Кластерный анализ 181 штамма B. anthracis по данным SNP-типирования коровой области генома. Филогенетическое дерево построено методом байесовского филогенетического анализа. Жирным курсивом отмечены штаммы, секвенированные в ФКУЗ Ставропольский противочумный институт Роспотребнадзора. Прямоугольниками выделены штаммы, анализ которых проведен методами анализа canSNP, MLVA31 и MVLST.

SNR-анализ

Все пары штаммов из одной вспышки (серый фон) имели идентичный MLVA31-генотип, но их SNR-генотипы имели отличия (табл. 3). Характерно, что пары изолятов из одной вспышки были выделены из разных объектов.

Таблица 3.

SNR-аллели штаммов B. anthracis

Штамм SNR-аллели и размеры повторов
CL10 CL12 CL35 CL33
1342/12 20A 13A 12A 9A
1339/24 18A 12A 11A 9A
Ames Ancestor 16A 15A 15A 35A
1266 17A 14A 14A 14A
1269 16A 13A 13A 14A
1307 16A 15A 14A 20A
1322 17A 21A 15A 22A

ОБСУЖДЕНИЕ

Дискриминирующие возможности методов молекулярного типирования возбудителя сибирской язвы различны. MLST-типирование в силу самого низкого индекса разнообразия не позволяет адекватно дифференцировать штаммы, трудоемко и целесообразно только для самой общей их генетической характеристики. Данные о MLST-генотипах B. anthracis немногочисленны и представлены в двух базах данных MLST Bacillus cereus.
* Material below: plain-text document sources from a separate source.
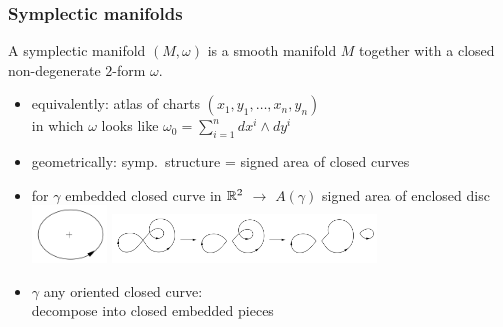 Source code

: \begin{frame}
  \frametitle{Symplectic manifolds}
  \begin{definition}
    A symplectic manifold $(M,\omega)$ is a smooth manifold $M$ together with a closed non-degenerate $2$-form $\omega$.
  \end{definition}
  \begin{itemize}
    \item equivalently: atlas of charts $(x_1,y_1,\dots,x_n,y_n)$\\
    in which $\omega$ looks like $\omega_0=\sum_{i=1}^n dx^i\wedge dy^i$
    \item geometrically: symp.\ structure = signed area of closed curves
    \item for $\gamma$ embedded closed curve in $\mathbb{R}^2$ $\to$ $A(\gamma)$ signed area of enclosed disc
    \includegraphics[width=2cm]{images/curve_orientation1.png}\pause
    \includegraphics[width=7cm]{images/splitting_nonembedded_curve.png}
    \item $\gamma$ any oriented closed  curve:\\ decompose into closed embedded pieces
  \end{itemize}
\end{frame}

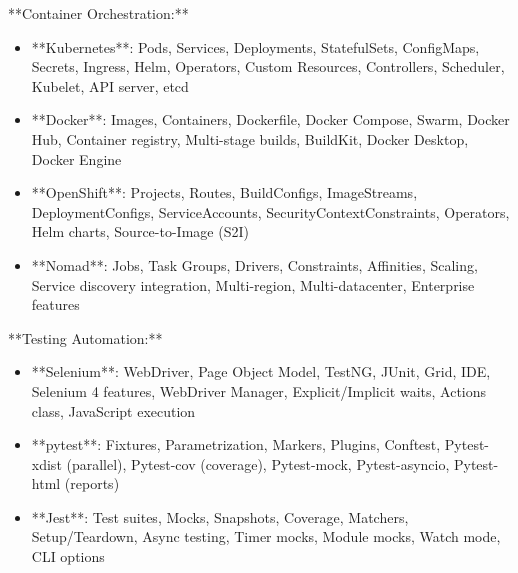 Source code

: \documentclass[11pt,a4paper]{article}
\begin{document}
**Container Orchestration:**

\begin{itemize}
\item **Kubernetes**: Pods, Services, Deployments, StatefulSets, ConfigMaps, Secrets, Ingress, Helm, Operators, Custom Resources, Controllers, Scheduler, Kubelet, API server, etcd
\end{itemize}

\begin{itemize}
\item **Docker**: Images, Containers, Dockerfile, Docker Compose, Swarm, Docker Hub, Container registry, Multi-stage builds, BuildKit, Docker Desktop, Docker Engine
\end{itemize}

\begin{itemize}
\item **OpenShift**: Projects, Routes, BuildConfigs, ImageStreams, DeploymentConfigs, ServiceAccounts, SecurityContextConstraints, Operators, Helm charts, Source-to-Image (S2I)
\end{itemize}

\begin{itemize}
\item **Nomad**: Jobs, Task Groups, Drivers, Constraints, Affinities, Scaling, Service discovery integration, Multi-region, Multi-datacenter, Enterprise features
\end{itemize}

**Testing Automation:**

\begin{itemize}
\item **Selenium**: WebDriver, Page Object Model, TestNG, JUnit, Grid, IDE, Selenium 4 features, WebDriver Manager, Explicit/Implicit waits, Actions class, JavaScript execution
\end{itemize}

\begin{itemize}
\item **pytest**: Fixtures, Parametrization, Markers, Plugins, Conftest, Pytest-xdist (parallel), Pytest-cov (coverage), Pytest-mock, Pytest-asyncio, Pytest-html (reports)
\end{itemize}

\begin{itemize}
\item **Jest**: Test suites, Mocks, Snapshots, Coverage, Matchers, Setup/Teardown, Async testing, Timer mocks, Module mocks, Watch mode, CLI options
\end{itemize}
\end{document}
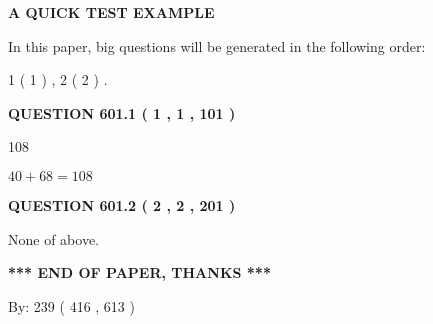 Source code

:\documentclass[12pt]{article}
\begin{document}
   
   
   
   
   
 \vspace{0.2in}
{\LARGE {\textbf{ A QUICK TEST EXAMPLE}}}
   
   
   
\vspace{0.2in}
   
In this paper, big questions will be generated in the following order: 
   
   
   1 ( 1 )
 ,
   2 ( 2 )
 .
  
\vspace{0.2in}
  
{\textbf{\Large{QUESTION
601.1 
 ( 1 , 1 , 101 )
}}}
  
  
 
 
\noindent{}

108
 
 
 
 
\noindent{}

$ %
40 +  %
68=   %
108$
 
 
  
\vspace{0.2in}
  
{\textbf{\Large{QUESTION
601.2 
 ( 2 , 2 , 201 )
}}}
  
  
 
 
\noindent{}
 
 
 None of above.
 
 
 
 
   
   
 \vspace{0.2in}
 
   
   
   
   
\vspace{1.0in} 
{\textbf{\large{ *** END OF PAPER, THANKS *** }}} 
   
   
\hspace{1.0in} By: 
 239 ( 416 ,  613 )
   
   
   
   
\newpage 
\setcounter{page}{ 
   602001 } 
   
   
   
\end{document}
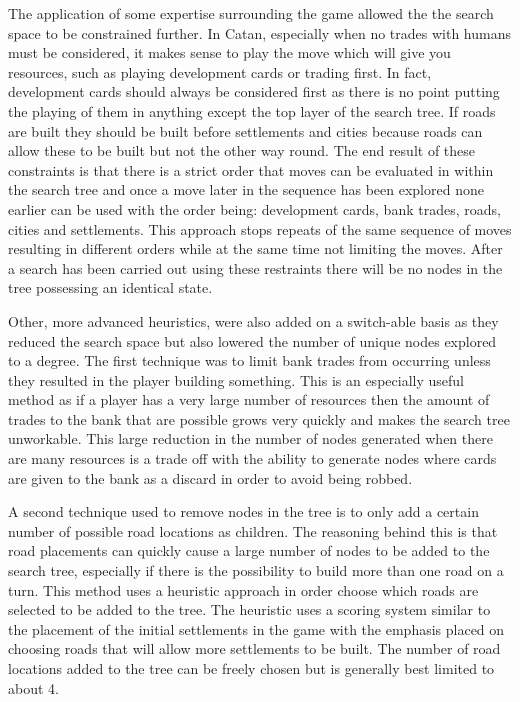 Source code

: \documentclass[]{article}
\begin{document}
\par The application of some expertise surrounding the game allowed the the search space to be constrained further. In Catan, especially when no trades with humans must be considered, it makes sense to play the move which will give you resources, such as playing development cards or trading first. In fact, development cards should always be considered first as there is no point putting the playing of them in anything except the top layer of the search tree. If roads are built they should be built before settlements and cities because roads can allow these to be built but not the other way round. The end result of these constraints is that there is a strict order that moves can be evaluated in within the search tree and once a move later in the sequence has been explored none earlier can be used with the order being: development cards, bank trades, roads, cities and settlements. This approach stops repeats of the same sequence of moves resulting in different orders while at the same time not limiting the moves. After a search has been carried out using these restraints there will be no nodes in the tree possessing an identical state.
 
\par Other, more advanced heuristics, were also added on a switch-able basis as they reduced the search space but also lowered the number of unique nodes explored to a degree. The first technique was to limit bank trades from occurring unless they resulted in the player building something. This is an especially useful method as if a player has a very large number of resources then the amount of trades to the bank that are possible grows very quickly and makes the search tree unworkable. This large reduction in the number of nodes generated when there are many resources is a trade off with the ability to generate nodes where cards are given to the bank as a discard in order to avoid being robbed.

\par A second technique used to remove nodes in the tree is to only add a certain number of possible road locations as children. The reasoning behind this is that road placements can quickly cause a large number of nodes to be added to the search tree, especially if there is the possibility to build more than one road on a turn. This method uses a heuristic approach in order choose which roads are selected to be added to the tree. The heuristic uses a scoring system similar to the placement of the initial settlements in the game with the emphasis placed on choosing roads that will allow more settlements to be built. The number of road locations added to the tree can be freely chosen but is generally best limited to about 4.
\end{document}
CanSNP-генотипирование имеет невысокий индекс разнообразия, но при этом позволяет дифференцировать штаммы на 12 генетических кластеров, представляющих глобальную структуру популяции B. anthracis, технически несложно и может использоваться в качестве быстрого предварительного теста в эпидемиологическом расследовании с целью определить происхождение штамма, вызвавшего вспышки, есть возможность сравнения с международной базой данных canSNP-генотипов.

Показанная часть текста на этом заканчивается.